## INPUT
· · · · · · ·
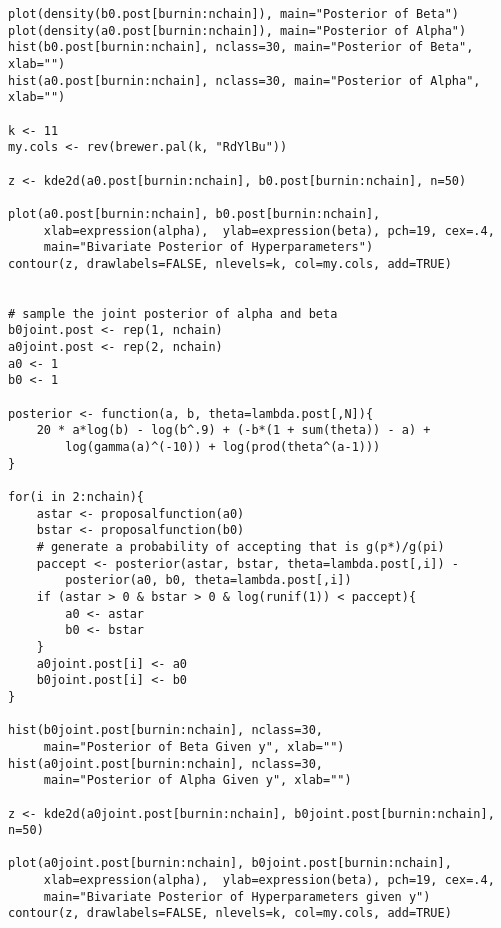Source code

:\documentclass{article} %
\begin{document}
\begin{enumerate}
\begin{lstlisting}
plot(density(b0.post[burnin:nchain]), main="Posterior of Beta")
plot(density(a0.post[burnin:nchain]), main="Posterior of Alpha")
hist(b0.post[burnin:nchain], nclass=30, main="Posterior of Beta", xlab="")
hist(a0.post[burnin:nchain], nclass=30, main="Posterior of Alpha", xlab="")

k <- 11
my.cols <- rev(brewer.pal(k, "RdYlBu"))

z <- kde2d(a0.post[burnin:nchain], b0.post[burnin:nchain], n=50)

plot(a0.post[burnin:nchain], b0.post[burnin:nchain],
     xlab=expression(alpha),  ylab=expression(beta), pch=19, cex=.4,
     main="Bivariate Posterior of Hyperparameters")
contour(z, drawlabels=FALSE, nlevels=k, col=my.cols, add=TRUE)


# sample the joint posterior of alpha and beta
b0joint.post <- rep(1, nchain)
a0joint.post <- rep(2, nchain)
a0 <- 1
b0 <- 1

posterior <- function(a, b, theta=lambda.post[,N]){
    20 * a*log(b) - log(b^.9) + (-b*(1 + sum(theta)) - a) +
        log(gamma(a)^(-10)) + log(prod(theta^(a-1)))
}

for(i in 2:nchain){
    astar <- proposalfunction(a0)
    bstar <- proposalfunction(b0)
    # generate a probability of accepting that is g(p*)/g(pi)
    paccept <- posterior(astar, bstar, theta=lambda.post[,i]) -
        posterior(a0, b0, theta=lambda.post[,i])
    if (astar > 0 & bstar > 0 & log(runif(1)) < paccept){
        a0 <- astar
        b0 <- bstar
    }
    a0joint.post[i] <- a0
    b0joint.post[i] <- b0
}

hist(b0joint.post[burnin:nchain], nclass=30,
     main="Posterior of Beta Given y", xlab="")
hist(a0joint.post[burnin:nchain], nclass=30,
     main="Posterior of Alpha Given y", xlab="")

z <- kde2d(a0joint.post[burnin:nchain], b0joint.post[burnin:nchain], n=50)

plot(a0joint.post[burnin:nchain], b0joint.post[burnin:nchain],
     xlab=expression(alpha),  ylab=expression(beta), pch=19, cex=.4,
     main="Bivariate Posterior of Hyperparameters given y")
contour(z, drawlabels=FALSE, nlevels=k, col=my.cols, add=TRUE)
\end{lstlisting}

\end{enumerate}
\end{document}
· · · · · · ·
## WHAT TO PRODUCE
Nothing but the lines from the one that contains "paccept <- posterior(astar, bstar, theta=lambda.post[,i])" through the end of the data above should appear, each reproduced exactly.

## TASK RESULT
    paccept <- posterior(astar, bstar, theta=lambda.post[,i]) -
        posterior(a0, b0, theta=lambda.post[,i])
    if (astar > 0 & bstar > 0 & log(runif(1)) < paccept){
        a0 <- astar
        b0 <- bstar
    }
    a0joint.post[i] <- a0
    b0joint.post[i] <- b0
}

hist(b0joint.post[burnin:nchain], nclass=30,
     main="Posterior of Beta Given y", xlab="")
hist(a0joint.post[burnin:nchain], nclass=30,
     main="Posterior of Alpha Given y", xlab="")

z <- kde2d(a0joint.post[burnin:nchain], b0joint.post[burnin:nchain], n=50)

plot(a0joint.post[burnin:nchain], b0joint.post[burnin:nchain],
     xlab=expression(alpha),  ylab=expression(beta), pch=19, cex=.4,
     main="Bivariate Posterior of Hyperparameters given y")
contour(z, drawlabels=FALSE, nlevels=k, col=my.cols, add=TRUE)
\end{lstlisting}

\end{enumerate}
\end{document}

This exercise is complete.